Wednesday, October 19, 2005
A Vicious Roundhouse Slap.
Okay, we really need to film that slapping movie. The next weekend that I don’t go to Cedar Falls and John doesn't go to Cedar Falls and Christine doesn't come to Ames, we should film it. Assuming John is free and can get the camera, and Amish can get here.

This concept was born the day we went to find Indian food, so in case you've forgotten:

It's a series of very brief sketches involving Amish getting slapped.

For example:

AMISH AND A GIRL SIT ON OPPOSITE SIDES OF A TABLE IN A FINE RESTAURANT. BOTH WEAR DECENT CLOTHES AND SMILE POLITELY; IT'S OBVIOUS THIS IS A 2ND OR 3RD DATE BETWEEN TWO PEOPLE WHO LIKE EACH OTHER.

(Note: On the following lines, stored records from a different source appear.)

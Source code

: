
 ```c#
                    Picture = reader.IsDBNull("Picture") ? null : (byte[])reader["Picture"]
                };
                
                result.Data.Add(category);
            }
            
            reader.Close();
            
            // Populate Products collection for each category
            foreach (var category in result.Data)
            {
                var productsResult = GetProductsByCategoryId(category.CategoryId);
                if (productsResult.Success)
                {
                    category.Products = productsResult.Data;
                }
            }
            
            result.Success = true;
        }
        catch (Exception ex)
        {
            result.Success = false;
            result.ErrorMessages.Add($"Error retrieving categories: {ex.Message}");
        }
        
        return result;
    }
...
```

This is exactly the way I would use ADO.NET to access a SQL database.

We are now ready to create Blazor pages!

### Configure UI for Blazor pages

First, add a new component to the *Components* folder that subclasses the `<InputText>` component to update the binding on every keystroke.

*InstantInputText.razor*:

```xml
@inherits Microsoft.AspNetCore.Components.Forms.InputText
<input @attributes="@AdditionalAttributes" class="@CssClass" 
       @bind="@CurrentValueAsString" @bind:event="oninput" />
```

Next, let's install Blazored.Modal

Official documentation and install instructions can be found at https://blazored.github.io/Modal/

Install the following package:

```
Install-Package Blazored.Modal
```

HER: So listen, I want to tell you something.

AMISH: What's that?

HER: I . . . SHE LOOKS DOWN, SHY. THEN SMILES WIDE, EMBARRASSED. I really like you.

AMISH: I really like you too.

THEY STARE AT EACH OTHER, GRINNING. THEN, STILL SMILING, SHE REACHES OVER AND VICIOUSLY SLAPS HIM OUT OF HIS CHAIR.

Or this one:

AMISH STANDS IN AN APARTMENT, LISTENING TO ANDY PRATTLE ON. ANDY STANDS IN THE DOORWAY, WEARING A TIE, HOLDING THE BOOK OF MORMON.

ANDY: --and that's the revelation given to Joseph Smith. Do you believe?

AMISH: Well . . . I think I might.

ANDY: (extending hand) Welcome to the true faith, brother!

AMISH REACHES FOR HIS HAND BUT WITH THE OTHER HAND, ANDY DELIVERS A VICIOUS ROUNDHOUSE SLAP.

or this one:

AMISH STANDS IN THE RAIN, ON THE STREET, SALUTING THE AMERICAN FLAG. THIS IS OBVIOUSLY A WRENCHING MOMENT FOR HIM; MAYBE HE JUST GOT BACK FROM THE WAR, MAYBE HIS BROTHER WAS SHOT TO ALL FUCK IN IRAQ. MAYBE IT'S RAINING RIGHT NOW. ALL THAT MATTERS IS THIS: I AM JOGGING. I AM JOGGING FAR DOWN THE STREET, BUT I GET CLOSER, AND AMISH KEEPS SALUTING. WHEN I JOG BY I LUNGE, UNEXPECTEDLY, AND SLAP THE BEJESUS OUT OF HIM.